Благодаря своей воле, говорит Бутми, англичанин представляет из себя истинное орудие труда: он гораздо производительнее, чем ирландец и немец. Англичанка не менее сильна волей и деятельна. Но в отношении развития и тонкости чувства и такта англичане, несомненно, уступают французам. В умственном отношении англичанин настойчив, но менее способен к общим идеям, отчего все науки у него за немногими исключениями носят скорее практический, нежели чисто научный характер. Значительная часть английских ученых лишены того, что можно было бы назвать общим развитием, они, скорее, чистые специалисты избранных отраслей знания (Фулье).
Специфические черты английского духа явились, независимо от действия внешней природы, плодом смешения рас, населяющих Британские острова. Эти расы сформировали самостоятельный язык, плод самого курьезного смешения, которое дало необыкновенно практичные формы.
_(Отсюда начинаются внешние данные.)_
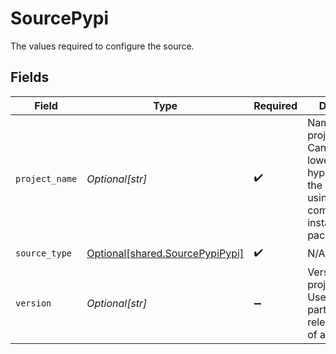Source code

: # SourcePypi

The values required to configure the source.


## Fields

| Field                                                                                                                                  | Type                                                                                                                                   | Required                                                                                                                               | Description                                                                                                                            | Example                                                                                                                                |
| -------------------------------------------------------------------------------------------------------------------------------------- | -------------------------------------------------------------------------------------------------------------------------------------- | -------------------------------------------------------------------------------------------------------------------------------------- | -------------------------------------------------------------------------------------------------------------------------------------- | -------------------------------------------------------------------------------------------------------------------------------------- |
| `project_name`                                                                                                                         | *Optional[str]*                                                                                                                        | :heavy_check_mark:                                                                                                                     | Name of the project/package. Can only be in lowercase with hyphen. This is the name used using pip command for installing the package. | sampleproject                                                                                                                          |
| `source_type`                                                                                                                          | [Optional[shared.SourcePypiPypi]](undefined/models/shared/sourcepypipypi.md)                                                           | :heavy_check_mark:                                                                                                                     | N/A                                                                                                                                    |                                                                                                                                        |
| `version`                                                                                                                              | *Optional[str]*                                                                                                                        | :heavy_minus_sign:                                                                                                                     | Version of the project/package.  Use it to find a particular release instead of all releases.                                          | 1.2.0                                                                                                                                  |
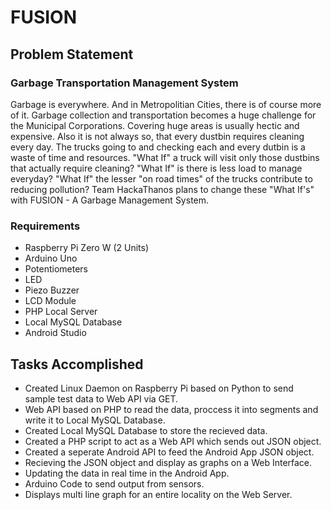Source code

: # FUSION

## Problem Statement
### Garbage Transportation Management System
Garbage is everywhere. And in Metropolitian Cities, there is of course more of it. Garbage collection and transportation becomes a huge challenge for the Municipal Corporations. Covering huge areas is usually hectic and expensive. Also it is not always so, that every dustbin requires cleaning every day.
The trucks going to and checking each and every dutbin is a waste of time and resources. "What If" a truck will visit only those dustbins that actually require cleaning? "What If" is there is less load to manage everyday? "What If" the lesser "on road times" of the trucks contribute to reducing pollution?
Team HackaThanos plans to change these "What If's" with FUSION - A Garbage Management System.

### Requirements
* Raspberry Pi Zero W (2 Units)
* Arduino Uno
* Potentiometers
* LED
* Piezo Buzzer
* LCD Module
* PHP Local Server
* Local MySQL Database
* Android Studio

## Tasks Accomplished
* Created Linux Daemon on Raspberry Pi based on Python to send sample test data to Web API via GET.
* Web API based on PHP to read the data, proccess it into segments and write it to Local MySQL Database.
* Created Local MySQL Database to store the recieved data.
* Created a PHP script to act as a Web API which sends out JSON object.
* Created a seperate Android API to feed the Android App JSON object.
* Recieving the JSON object and display as graphs on a Web Interface.
* Updating the data in real time in the Android App.
* Arduino Code to send output from sensors.
* Displays multi line graph for an entire locality on the Web Server.
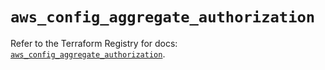 # `aws_config_aggregate_authorization`

Refer to the Terraform Registry for docs: [`aws_config_aggregate_authorization`](https://registry.terraform.io/providers/hashicorp/aws/5.65.0/docs/resources/config_aggregate_authorization).
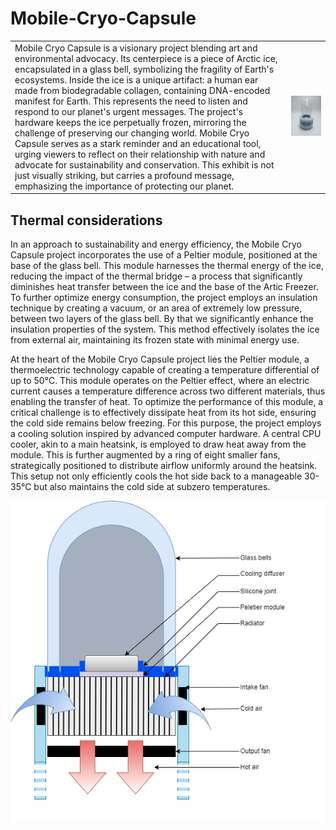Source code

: # Mobile-Cryo-Capsule
|||
|-|-|
|Mobile Cryo Capsule is a visionary project blending art and environmental advocacy. Its centerpiece is a piece of Arctic ice, encapsulated in a glass bell, symbolizing the fragility of Earth's ecosystems. Inside the ice is a unique artifact: a human ear made from biodegradable collagen, containing DNA-encoded manifest for Earth. This represents the need to listen and respond to our planet's urgent messages. The project's hardware keeps the ice perpetually frozen, mirroring the challenge of preserving our changing world. Mobile Cryo Capsule serves as a stark reminder and an educational tool, urging viewers to reflect on their relationship with nature and advocate for sustainability and conservation. This exhibit is not just visually striking, but carries a profound message, emphasizing the importance of protecting our planet.|![MCC-V1](<Media/MCC_V1/MCC_v1 (5).jpeg>)|

## Thermal considerations
In an approach to sustainability and energy efficiency, the Mobile Cryo Capsule project incorporates the use of a Peltier module, positioned at the base of the glass bell. This module harnesses the thermal energy of the ice, reducing the impact of the thermal bridge – a process that significantly diminishes heat transfer between the ice and the base of the Artic Freezer. To further optimize energy consumption, the project employs an insulation technique by creating a vacuum, or an area of extremely low pressure, between two layers of the glass bell. By that we significantly enhance the insulation properties of the system. This method effectively isolates the ice from external air, maintaining its frozen state with minimal energy use.

At the heart of the Mobile Cryo Capsule project lies the Peltier module, a thermoelectric technology capable of creating a temperature differential of up to 50°C. This module operates on the Peltier effect, where an electric current causes a temperature difference across two different materials, thus enabling the transfer of heat. To optimize the performance of this module, a critical challenge is to effectively dissipate heat from its hot side, ensuring the cold side remains below freezing. For this purpose, the project employs a cooling solution inspired by advanced computer hardware. A central CPU cooler, akin to a main heatsink, is employed to draw heat away from the module. This is further augmented by a ring of eight smaller fans, strategically positioned to distribute airflow uniformly around the heatsink. This setup not only efficiently cools the hot side back to a manageable 30-35°C but also maintains the cold side at subzero temperatures.

![diagram](<Media/SLice diagram.drawio.png>)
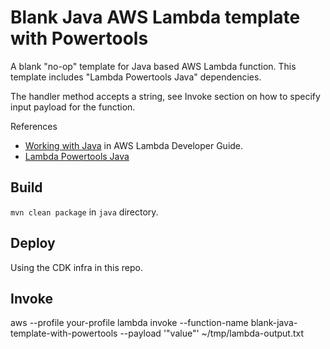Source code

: # Blank Java AWS Lambda template with Powertools

A blank "no-op" template for Java based AWS Lambda function.
This template includes "Lambda Powertools Java" dependencies.

The handler method accepts a string, see Invoke section on how to specify input payload for the function.

References

* [Working with Java](https://docs.aws.amazon.com/lambda/latest/dg/lambda-java.html) in AWS Lambda Developer Guide.
* [Lambda Powertools Java](https://awslabs.github.io/aws-lambda-powertools-java/)

## Build

`mvn clean package` in `java` directory.

## Deploy

Using the CDK infra in this repo.

## Invoke

aws --profile your-profile lambda invoke --function-name blank-java-template-with-powertools --payload '"value"' ~/tmp/lambda-output.txt
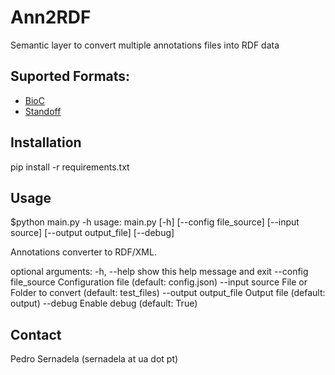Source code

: Ann2RDF
=======

Semantic layer to convert multiple annotations files into RDF data

## Suported Formats:
  - [BioC](http://bioc.sourceforge.net/)
  - [Standoff](http://brat.nlplab.org/standoff.html)
  
## Installation

 pip install -r requirements.txt

## Usage
  

  $python main.py -h
  usage: main.py [-h] [--config file_source] [--input source]
                 [--output output_file] [--debug]
  
  Annotations converter to RDF/XML.
  
  optional arguments:
    -h, --help            show this help message and exit
    --config file_source  Configuration file (default: config.json)
    --input source        File or Folder to convert (default: test_files)
    --output output_file  Output file (default: output)
    --debug               Enable debug (default: True)
  
## Contact

Pedro Sernadela (sernadela at ua dot pt)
Основной психический склад англичан принадлежит германскому корню. Другие составные антропологические части, входящие в состав нации, подвергаются более или менее сильному давлению, которое имеет своей целью истребление. Чистый англичанин высокомерен, молчалив и беспощаден в своей деятельности, в нем нет того духа благосклонности и любезности, которая свойственна французу, напротив, он всюду в своих отношениях к людям примешивает презрительный и вызывающий оттенок, а в своих отношениях к покоренным или зависимым народам англичане вносят начало угнетения, эксплуатации и истребления (Бутми).
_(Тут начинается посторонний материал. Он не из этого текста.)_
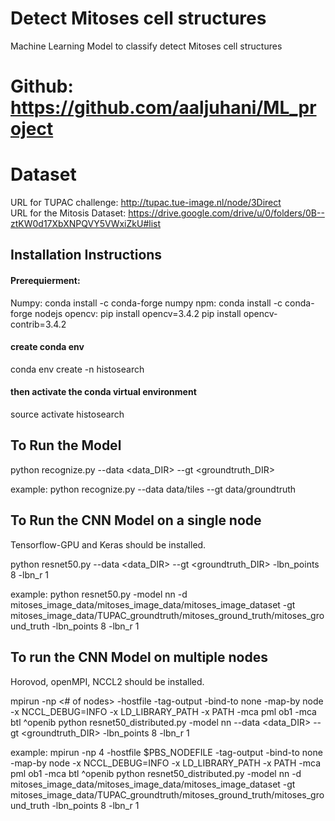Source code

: # Detect Mitoses cell structures
Machine Learning Model to classify detect Mitoses cell structures

# Github: https://github.com/aaljuhani/ML_project

# Dataset
URL for TUPAC challenge: http://tupac.tue-image.nl/node/3Direct  
URL for the Mitosis Dataset: https://drive.google.com/drive/u/0/folders/0B--ztKW0d17XbXNPQVY5VWxiZkU#list

## Installation Instructions

#### Prerequierment:
Numpy: conda install -c conda-forge numpy 
npm: conda install -c conda-forge nodejs 
opencv: pip install opencv=3.4.2
pip install opencv-contrib=3.4.2

#### create conda env
conda env create -n histosearch 


#### then activate the conda virtual environment
source activate histosearch


## To Run the Model
python recognize.py --data <data_DIR> --gt <groundtruth_DIR>

example:
python recognize.py --data data/tiles --gt data/groundtruth

## To Run the CNN Model on a single node
Tensorflow-GPU and Keras should be installed.

python resnet50.py --data <data_DIR> --gt <groundtruth_DIR> -lbn_points 8 -lbn_r 1

example:
python resnet50.py -model nn -d mitoses_image_data/mitoses_image_data/mitoses_image_dataset -gt mitoses_image_data/TUPAC_groundtruth/mitoses_ground_truth/mitoses_ground_truth -lbn_points 8 -lbn_r 1

## To run the CNN Model on multiple nodes
Horovod, openMPI, NCCL2 should be installed.

mpirun -np <# of nodes> -hostfile <list of hostnames> -tag-output -bind-to none -map-by node -x NCCL_DEBUG=INFO -x LD_LIBRARY_PATH -x PATH -mca pml ob1 -mca btl ^openib python resnet50_distributed.py -model nn --data <data_DIR> --gt <groundtruth_DIR> -lbn_points 8 -lbn_r 1

example:
mpirun -np 4 -hostfile $PBS_NODEFILE -tag-output -bind-to none -map-by node -x NCCL_DEBUG=INFO -x LD_LIBRARY_PATH -x PATH -mca pml ob1 -mca btl ^openib python resnet50_distributed.py -model nn -d mitoses_image_data/mitoses_image_data/mitoses_image_dataset -gt mitoses_image_data/TUPAC_groundtruth/mitoses_ground_truth/mitoses_ground_truth -lbn_points 8 -lbn_r 1
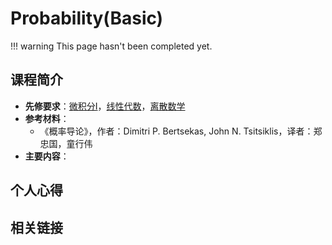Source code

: # Probability(Basic)

!!! warning
    This page hasn't been completed yet.

## 课程简介

- **先修要求**：[微积分Ⅰ](../da-yi-shang/calculus-1.md)，[线性代数](../da-yi-shang/linear-algebra.md)，[离散数学](../da-yi-shang/discrete-math.md)
- **参考材料**：
    - 《概率导论》，作者：Dimitri P. Bertsekas, John N. Tsitsiklis，译者：郑忠国，童行伟
- **主要内容**：

## 个人心得

## 相关链接
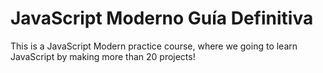 # JavaScript Moderno Guía Definitiva
This is a JavaScript Modern practice course, where we going to learn JavaScript by making more than 20 projects!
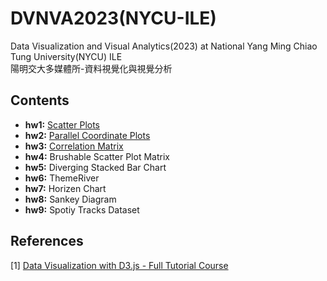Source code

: # DVNVA2023(NYCU-ILE)
Data Visualization and Visual Analytics(2023) at National Yang Ming Chiao Tung University(NYCU) ILE<br>
陽明交大多媒體所-資料視覺化與視覺分析<br>

## Contents
* **hw1:** [Scatter Plots](http://07a64078c8620018.vis.lab.djosix.com:2023/)
* **hw2:** [Parallel Coordinate Plots](http://f8bc6939fa2af991.vis.lab.djosix.com:2023/)
* **hw3:** [Correlation Matrix](http://7f94c403e213c784.vis.lab.djosix.com:2023/)
* **hw4:** Brushable Scatter Plot Matrix
* **hw5:** Diverging Stacked Bar Chart
* **hw6:** ThemeRiver
* **hw7:** Horizen Chart
* **hw8:** Sankey Diagram
* **hw9:** Spotiy Tracks Dataset

## References
[1] [Data Visualization with D3.js - Full Tutorial Course](https://www.youtube.com/watch?v=_8V5o2UHG0E)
Основную черту английского характера составляет преобладающее развитие воли, как у француза — преобладающее развитие чувств и ума: француз оживлен, говорлив, тонок по своей душе и отзывчив, англичанин молчалив и решителен. Француз, в своих отношениях и действиях, в значительной степени руководится общественным мнением и совестью других и даже в этом ищет для себя поддержки и подкрепления, англичанин руководится своим собственным убеждением. Привыкнув искать нравственную опору в самом себе, а не в окружающих, англичанин отличается прямотой, откровенностью, независимостью и гражданским мужеством. Следующий эпизод поясняет мысль. В 1864 году Джон-Стюарт Милл выступал в качестве кандидата на выборах. Один из его противников, желая испортить ему парламентскую карьеру, предложил ему крутой вопрос в присутствии избирателей из рабочего класса: «Правда ли, спросил он, что вы отзывались об английских рабочих, будто они склонны ко лжи». Милль, не колеблясь, сказал: «Да, это правда». Французская публика в подобном случае, говорит Бутми, разразилась бы воплем протестов; но лондонские рабочие покрыли ответ Милля живыми аплодисментами: им понравилось нравственное мужество, с которым Милль готовился встретить их неудовольствие.